Work request >> Here is a block of records. Copy every line in it that includes "ресурсы".

Stored data
- - - - -

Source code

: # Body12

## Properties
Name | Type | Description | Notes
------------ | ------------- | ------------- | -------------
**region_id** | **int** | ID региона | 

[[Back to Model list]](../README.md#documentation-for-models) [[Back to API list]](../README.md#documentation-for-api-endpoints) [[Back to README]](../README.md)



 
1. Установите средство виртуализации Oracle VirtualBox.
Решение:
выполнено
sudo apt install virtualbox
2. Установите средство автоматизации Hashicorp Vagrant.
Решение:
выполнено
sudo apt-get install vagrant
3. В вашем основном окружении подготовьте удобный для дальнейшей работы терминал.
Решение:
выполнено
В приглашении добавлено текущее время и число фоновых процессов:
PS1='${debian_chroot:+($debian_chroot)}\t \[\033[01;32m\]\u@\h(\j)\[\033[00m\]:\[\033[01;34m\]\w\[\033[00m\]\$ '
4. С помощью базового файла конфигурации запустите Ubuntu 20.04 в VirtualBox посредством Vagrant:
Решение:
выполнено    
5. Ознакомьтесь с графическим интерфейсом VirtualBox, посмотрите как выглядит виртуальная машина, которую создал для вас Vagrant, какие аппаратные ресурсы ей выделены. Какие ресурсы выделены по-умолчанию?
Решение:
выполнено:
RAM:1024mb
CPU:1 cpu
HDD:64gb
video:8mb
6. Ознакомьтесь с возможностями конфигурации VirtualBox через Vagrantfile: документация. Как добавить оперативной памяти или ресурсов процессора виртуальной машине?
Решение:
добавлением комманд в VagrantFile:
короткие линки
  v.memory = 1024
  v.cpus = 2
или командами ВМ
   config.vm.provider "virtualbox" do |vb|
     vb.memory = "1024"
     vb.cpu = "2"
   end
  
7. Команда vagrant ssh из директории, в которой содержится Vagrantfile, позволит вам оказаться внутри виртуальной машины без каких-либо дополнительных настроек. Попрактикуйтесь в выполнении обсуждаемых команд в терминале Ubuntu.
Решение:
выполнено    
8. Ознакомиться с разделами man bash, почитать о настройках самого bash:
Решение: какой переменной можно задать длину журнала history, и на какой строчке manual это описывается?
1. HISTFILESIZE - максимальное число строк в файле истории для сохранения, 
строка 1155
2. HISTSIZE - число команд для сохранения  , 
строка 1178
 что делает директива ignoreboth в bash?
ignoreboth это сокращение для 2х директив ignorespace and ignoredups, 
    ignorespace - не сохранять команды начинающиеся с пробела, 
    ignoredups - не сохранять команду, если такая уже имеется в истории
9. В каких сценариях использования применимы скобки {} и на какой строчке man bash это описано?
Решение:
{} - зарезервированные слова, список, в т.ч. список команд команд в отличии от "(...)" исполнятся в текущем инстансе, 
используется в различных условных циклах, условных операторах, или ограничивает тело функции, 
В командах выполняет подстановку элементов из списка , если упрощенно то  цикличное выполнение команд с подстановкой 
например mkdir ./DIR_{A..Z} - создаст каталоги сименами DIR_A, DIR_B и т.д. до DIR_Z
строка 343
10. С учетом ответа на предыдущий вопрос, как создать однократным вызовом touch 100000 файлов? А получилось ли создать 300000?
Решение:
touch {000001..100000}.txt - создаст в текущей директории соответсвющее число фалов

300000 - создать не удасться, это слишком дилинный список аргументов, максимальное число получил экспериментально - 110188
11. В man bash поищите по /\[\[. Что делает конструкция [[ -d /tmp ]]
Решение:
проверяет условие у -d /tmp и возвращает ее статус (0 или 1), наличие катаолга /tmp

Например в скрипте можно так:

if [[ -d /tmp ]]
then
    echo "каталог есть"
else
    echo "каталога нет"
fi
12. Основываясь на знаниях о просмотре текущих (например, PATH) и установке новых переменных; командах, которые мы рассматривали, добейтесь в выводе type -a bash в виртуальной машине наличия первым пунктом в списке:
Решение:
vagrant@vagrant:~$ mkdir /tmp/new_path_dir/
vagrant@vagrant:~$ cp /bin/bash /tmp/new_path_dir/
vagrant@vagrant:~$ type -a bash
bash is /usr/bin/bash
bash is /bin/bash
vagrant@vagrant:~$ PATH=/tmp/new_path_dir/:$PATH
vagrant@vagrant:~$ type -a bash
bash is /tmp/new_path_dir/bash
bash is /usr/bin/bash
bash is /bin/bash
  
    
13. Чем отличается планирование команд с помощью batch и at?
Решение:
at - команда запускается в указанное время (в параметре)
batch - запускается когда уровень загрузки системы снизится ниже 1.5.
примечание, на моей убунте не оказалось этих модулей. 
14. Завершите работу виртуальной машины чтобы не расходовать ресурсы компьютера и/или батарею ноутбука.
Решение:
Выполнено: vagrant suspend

- - - - -

Result of this exercise >>
5. Ознакомьтесь с графическим интерфейсом VirtualBox, посмотрите как выглядит виртуальная машина, которую создал для вас Vagrant, какие аппаратные ресурсы ей выделены. Какие ресурсы выделены по-умолчанию?
14. Завершите работу виртуальной машины чтобы не расходовать ресурсы компьютера и/или батарею ноутбука.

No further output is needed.